Live Long and Prosper
"It's all being driven by new product flow and increased utilization of prescriptions," says Jeff Kraws, drug industry analyst with Gruntal, which doesn't do underwriting for drug companies. "People want to live longer. They realize that taking their medicine is good for them."
|Feeling No Pain |
Analysts expect drugmakers to report 12% earnings growth
|Company||Reporting date||Quarterly EPS estimate||Year-ago earnings||Projected change|
|Bristol-Myers (BMY:NYSE)||July 18||54c||47c||+15%|
|Pfizer (PFE:NYSE)||July 19||22c||18c||+22%|
|American Home (AHP:NYSE)||July 20||32c||34c||-6%|
|Lilly (LLY:NYSE)||July 20||60c||52c||+15%|
|Merck (MRK:NYSE)||July 24||69c||61c||+13%|
|Pharmacia (PHA:NYSE)||July 25||47c||40c||+18%|
|Schering-Plough (SGP:NYSE)||July 25||43c||37c||+16%|
|SmithKline Beecham (SBH:NYSE ADR)||July 25||46c||40c||+15%|
|Glaxo (GLX:NYSE ADR)||July 31||91c*||83c||+10%|
|AstraZeneca (AZ:NYSE ADR)||Aug. 4||42c||43c||-2%|
|Source: First Call/Thomson Financial. *First-half figures.|
The OutcryThe earnings come amid a national outcry over rising pharmaceutical prices and demands for more drug benefits for the elderly and others who can't afford them.
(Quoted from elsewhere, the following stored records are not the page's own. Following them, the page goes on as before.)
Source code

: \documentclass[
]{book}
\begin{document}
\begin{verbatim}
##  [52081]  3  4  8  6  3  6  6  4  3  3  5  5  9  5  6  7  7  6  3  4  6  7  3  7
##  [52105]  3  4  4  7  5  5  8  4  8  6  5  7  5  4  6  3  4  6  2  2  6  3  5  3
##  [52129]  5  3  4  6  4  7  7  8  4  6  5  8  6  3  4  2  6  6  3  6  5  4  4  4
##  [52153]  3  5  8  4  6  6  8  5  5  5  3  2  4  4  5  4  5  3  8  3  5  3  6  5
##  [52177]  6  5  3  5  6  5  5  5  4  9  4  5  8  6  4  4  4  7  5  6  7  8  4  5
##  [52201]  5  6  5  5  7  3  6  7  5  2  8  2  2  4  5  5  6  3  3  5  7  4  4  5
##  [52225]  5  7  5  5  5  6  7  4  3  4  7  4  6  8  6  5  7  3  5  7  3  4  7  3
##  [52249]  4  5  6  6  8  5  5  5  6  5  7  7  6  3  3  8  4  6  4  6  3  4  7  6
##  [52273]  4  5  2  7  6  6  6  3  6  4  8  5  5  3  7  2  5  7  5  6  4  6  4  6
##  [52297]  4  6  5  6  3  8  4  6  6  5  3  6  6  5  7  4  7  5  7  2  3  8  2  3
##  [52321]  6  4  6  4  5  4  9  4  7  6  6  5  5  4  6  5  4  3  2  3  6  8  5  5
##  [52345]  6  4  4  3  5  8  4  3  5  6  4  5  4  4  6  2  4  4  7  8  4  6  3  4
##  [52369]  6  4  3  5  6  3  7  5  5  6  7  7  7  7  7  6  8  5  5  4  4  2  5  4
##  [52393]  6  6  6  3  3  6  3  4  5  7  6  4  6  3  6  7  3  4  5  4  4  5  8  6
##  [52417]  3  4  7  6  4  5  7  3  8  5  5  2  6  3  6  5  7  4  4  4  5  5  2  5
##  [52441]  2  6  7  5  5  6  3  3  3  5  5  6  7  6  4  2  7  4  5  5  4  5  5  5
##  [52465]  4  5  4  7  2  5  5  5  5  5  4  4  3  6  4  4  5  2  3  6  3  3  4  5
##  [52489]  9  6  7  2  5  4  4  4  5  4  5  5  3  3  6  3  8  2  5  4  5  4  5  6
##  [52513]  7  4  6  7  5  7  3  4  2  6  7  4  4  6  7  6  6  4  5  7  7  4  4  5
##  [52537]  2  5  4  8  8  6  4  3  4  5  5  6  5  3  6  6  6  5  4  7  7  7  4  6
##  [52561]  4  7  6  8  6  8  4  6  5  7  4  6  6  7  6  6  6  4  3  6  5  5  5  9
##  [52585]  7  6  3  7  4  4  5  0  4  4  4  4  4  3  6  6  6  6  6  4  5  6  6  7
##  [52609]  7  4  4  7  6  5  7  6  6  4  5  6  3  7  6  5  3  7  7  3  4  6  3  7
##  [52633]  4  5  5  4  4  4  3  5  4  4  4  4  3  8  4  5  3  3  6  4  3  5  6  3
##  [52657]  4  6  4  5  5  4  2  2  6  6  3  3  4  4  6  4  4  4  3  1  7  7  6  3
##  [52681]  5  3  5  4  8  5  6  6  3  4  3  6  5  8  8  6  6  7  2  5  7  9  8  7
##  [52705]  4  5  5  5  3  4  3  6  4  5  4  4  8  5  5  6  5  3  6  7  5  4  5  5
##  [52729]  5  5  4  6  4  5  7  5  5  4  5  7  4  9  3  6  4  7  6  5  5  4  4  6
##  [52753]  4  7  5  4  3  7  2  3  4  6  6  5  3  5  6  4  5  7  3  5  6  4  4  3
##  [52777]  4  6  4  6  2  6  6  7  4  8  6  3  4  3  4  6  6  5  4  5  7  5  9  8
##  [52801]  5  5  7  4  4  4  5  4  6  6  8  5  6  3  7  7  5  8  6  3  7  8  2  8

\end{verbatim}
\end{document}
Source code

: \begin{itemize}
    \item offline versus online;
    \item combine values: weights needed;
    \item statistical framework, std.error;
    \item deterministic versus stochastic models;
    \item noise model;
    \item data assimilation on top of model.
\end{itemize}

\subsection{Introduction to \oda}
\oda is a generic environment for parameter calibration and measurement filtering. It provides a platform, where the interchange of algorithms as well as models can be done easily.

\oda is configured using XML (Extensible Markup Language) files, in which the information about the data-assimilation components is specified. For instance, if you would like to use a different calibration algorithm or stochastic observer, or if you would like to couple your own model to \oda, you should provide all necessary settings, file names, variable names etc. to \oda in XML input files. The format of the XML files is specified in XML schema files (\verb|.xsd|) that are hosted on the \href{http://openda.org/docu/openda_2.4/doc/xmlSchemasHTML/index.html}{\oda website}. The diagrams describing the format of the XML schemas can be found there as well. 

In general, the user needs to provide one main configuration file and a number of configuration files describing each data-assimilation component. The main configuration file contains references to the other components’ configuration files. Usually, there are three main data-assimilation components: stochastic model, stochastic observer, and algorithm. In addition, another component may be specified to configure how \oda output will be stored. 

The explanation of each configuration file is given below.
While Congress is debating various proposals along those lines, PaineWebber's Sylvester said such a plan is unlikely to be passed this year with Congress now focusing on election campaigns. Even so, any such program is likely to be a net neutral for drug companies, since rising sales to the estimated 13 million seniors without coverage would offset any price cuts for those drugs through a government mandated program. Drug stocks, which generally declined last year and in the first few months of this year partly on worries over possible government price controls, have rebounded in recent months, reflecting reduced concern over price controls and rising confidence in the industry over blockbuster drug development. The Amex Pharmaceutical Index, for instance, has gained 46% since early March to close at 417 Friday. "Clearly there is increasing noise for some form of drug benefit for seniors, but the likelihood of any legislation getting past is less than 10%," PaineWebber's Sylvester says.